┌──

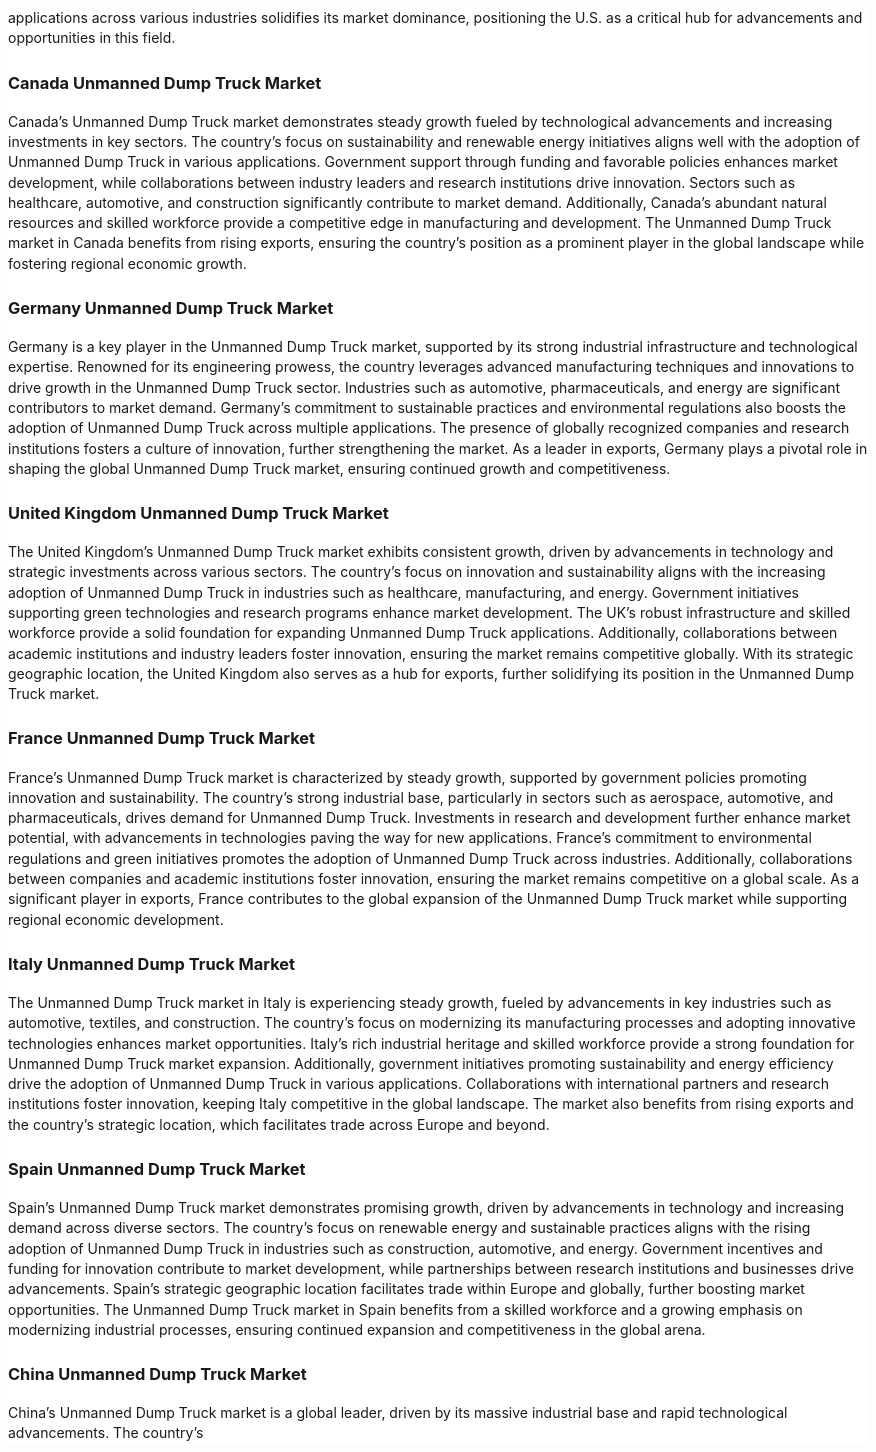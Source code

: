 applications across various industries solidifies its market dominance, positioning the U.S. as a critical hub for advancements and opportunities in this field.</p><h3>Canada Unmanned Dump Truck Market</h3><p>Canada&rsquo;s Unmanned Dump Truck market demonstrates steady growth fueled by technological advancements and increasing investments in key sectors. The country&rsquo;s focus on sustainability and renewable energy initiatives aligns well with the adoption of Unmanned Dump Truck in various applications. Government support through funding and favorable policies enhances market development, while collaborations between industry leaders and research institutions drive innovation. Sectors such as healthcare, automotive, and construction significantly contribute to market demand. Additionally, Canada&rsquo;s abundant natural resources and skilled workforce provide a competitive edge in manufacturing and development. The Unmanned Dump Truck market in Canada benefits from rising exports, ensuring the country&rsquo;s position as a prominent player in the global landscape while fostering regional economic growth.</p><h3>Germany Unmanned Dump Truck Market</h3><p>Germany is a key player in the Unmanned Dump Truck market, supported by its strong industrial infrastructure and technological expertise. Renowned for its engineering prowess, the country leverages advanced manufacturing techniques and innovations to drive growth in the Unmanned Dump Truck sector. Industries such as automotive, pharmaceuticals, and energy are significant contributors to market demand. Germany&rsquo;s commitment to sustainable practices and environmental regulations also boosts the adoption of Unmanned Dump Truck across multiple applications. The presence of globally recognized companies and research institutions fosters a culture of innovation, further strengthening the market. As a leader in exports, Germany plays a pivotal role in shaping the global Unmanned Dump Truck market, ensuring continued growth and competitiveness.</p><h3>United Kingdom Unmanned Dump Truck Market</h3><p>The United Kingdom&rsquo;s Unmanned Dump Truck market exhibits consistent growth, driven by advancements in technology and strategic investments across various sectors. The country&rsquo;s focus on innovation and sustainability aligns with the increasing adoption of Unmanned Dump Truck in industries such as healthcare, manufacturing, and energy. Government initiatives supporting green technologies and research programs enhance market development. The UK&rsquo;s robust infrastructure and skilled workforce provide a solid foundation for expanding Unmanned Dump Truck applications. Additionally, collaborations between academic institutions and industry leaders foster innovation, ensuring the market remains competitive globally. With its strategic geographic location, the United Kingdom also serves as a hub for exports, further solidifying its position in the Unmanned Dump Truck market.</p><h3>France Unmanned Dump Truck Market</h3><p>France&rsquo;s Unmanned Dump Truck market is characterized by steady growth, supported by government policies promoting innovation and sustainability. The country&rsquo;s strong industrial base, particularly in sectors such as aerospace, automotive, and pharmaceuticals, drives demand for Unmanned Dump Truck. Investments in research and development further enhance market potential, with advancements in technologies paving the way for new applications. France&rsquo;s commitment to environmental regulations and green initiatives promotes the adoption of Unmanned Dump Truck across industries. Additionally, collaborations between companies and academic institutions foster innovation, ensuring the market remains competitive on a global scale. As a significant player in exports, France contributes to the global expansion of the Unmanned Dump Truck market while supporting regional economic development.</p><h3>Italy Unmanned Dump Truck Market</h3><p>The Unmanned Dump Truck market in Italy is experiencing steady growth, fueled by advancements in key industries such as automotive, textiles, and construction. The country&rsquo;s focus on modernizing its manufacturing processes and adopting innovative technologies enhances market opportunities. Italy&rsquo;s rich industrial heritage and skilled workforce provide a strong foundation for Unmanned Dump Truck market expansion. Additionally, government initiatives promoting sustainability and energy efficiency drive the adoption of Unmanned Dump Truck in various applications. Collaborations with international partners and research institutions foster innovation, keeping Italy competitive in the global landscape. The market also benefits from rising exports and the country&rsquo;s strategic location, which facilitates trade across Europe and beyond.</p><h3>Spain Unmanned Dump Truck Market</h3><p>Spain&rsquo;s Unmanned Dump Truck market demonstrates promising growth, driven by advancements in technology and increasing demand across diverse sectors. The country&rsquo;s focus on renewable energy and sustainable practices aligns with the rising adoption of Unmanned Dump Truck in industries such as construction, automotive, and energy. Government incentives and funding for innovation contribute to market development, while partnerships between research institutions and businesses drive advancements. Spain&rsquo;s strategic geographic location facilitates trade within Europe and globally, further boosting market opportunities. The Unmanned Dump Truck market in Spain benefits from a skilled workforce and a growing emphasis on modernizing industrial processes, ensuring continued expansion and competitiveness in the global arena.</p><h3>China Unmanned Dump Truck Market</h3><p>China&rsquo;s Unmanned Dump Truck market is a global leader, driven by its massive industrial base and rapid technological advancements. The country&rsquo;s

└──
┌──

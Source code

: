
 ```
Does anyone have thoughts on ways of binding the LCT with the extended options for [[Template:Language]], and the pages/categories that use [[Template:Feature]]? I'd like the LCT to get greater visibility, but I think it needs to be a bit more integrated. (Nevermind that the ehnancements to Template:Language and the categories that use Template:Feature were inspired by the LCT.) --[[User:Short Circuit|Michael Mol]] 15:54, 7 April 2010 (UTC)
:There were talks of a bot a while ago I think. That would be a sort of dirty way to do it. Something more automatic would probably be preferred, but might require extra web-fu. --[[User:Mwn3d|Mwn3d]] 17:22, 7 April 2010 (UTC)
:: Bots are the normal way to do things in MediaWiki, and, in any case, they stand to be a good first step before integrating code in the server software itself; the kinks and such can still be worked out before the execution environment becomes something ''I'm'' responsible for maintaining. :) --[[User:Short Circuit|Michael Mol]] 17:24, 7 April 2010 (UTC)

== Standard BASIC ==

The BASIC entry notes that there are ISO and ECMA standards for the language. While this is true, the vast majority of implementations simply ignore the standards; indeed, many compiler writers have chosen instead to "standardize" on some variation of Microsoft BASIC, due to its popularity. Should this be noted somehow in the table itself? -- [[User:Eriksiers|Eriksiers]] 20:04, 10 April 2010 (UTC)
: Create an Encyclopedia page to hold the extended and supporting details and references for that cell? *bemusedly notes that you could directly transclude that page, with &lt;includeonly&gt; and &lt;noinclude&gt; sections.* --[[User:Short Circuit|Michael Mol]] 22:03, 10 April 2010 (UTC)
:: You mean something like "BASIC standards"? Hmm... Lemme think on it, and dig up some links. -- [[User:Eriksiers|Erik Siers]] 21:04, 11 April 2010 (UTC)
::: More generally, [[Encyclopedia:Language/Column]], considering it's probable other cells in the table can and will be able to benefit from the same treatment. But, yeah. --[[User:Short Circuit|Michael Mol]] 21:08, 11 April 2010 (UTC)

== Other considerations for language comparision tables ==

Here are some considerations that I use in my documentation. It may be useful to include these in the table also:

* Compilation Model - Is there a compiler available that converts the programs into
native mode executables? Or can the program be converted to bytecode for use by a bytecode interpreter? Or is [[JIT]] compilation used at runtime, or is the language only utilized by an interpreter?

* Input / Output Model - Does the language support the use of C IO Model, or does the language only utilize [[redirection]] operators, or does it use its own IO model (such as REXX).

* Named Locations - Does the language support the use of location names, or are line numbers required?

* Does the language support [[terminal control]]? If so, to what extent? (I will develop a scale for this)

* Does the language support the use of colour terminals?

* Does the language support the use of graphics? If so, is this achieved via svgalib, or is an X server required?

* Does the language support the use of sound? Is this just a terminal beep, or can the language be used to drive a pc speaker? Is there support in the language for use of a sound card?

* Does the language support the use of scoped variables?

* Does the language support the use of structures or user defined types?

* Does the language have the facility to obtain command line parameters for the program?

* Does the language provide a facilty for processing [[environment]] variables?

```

└──

### TASK DIRECTIONS:
If a line in the records above contains the string "Eriksiers", copy that line out.

### WRITTEN ANSWER:
The BASIC entry notes that there are ISO and ECMA standards for the language. While this is true, the vast majority of implementations simply ignore the standards; indeed, many compiler writers have chosen instead to "standardize" on some variation of Microsoft BASIC, due to its popularity. Should this be noted somehow in the table itself? -- [[User:Eriksiers|Eriksiers]] 20:04, 10 April 2010 (UTC)
:: You mean something like "BASIC standards"? Hmm... Lemme think on it, and dig up some links. -- [[User:Eriksiers|Erik Siers]] 21:04, 11 April 2010 (UTC)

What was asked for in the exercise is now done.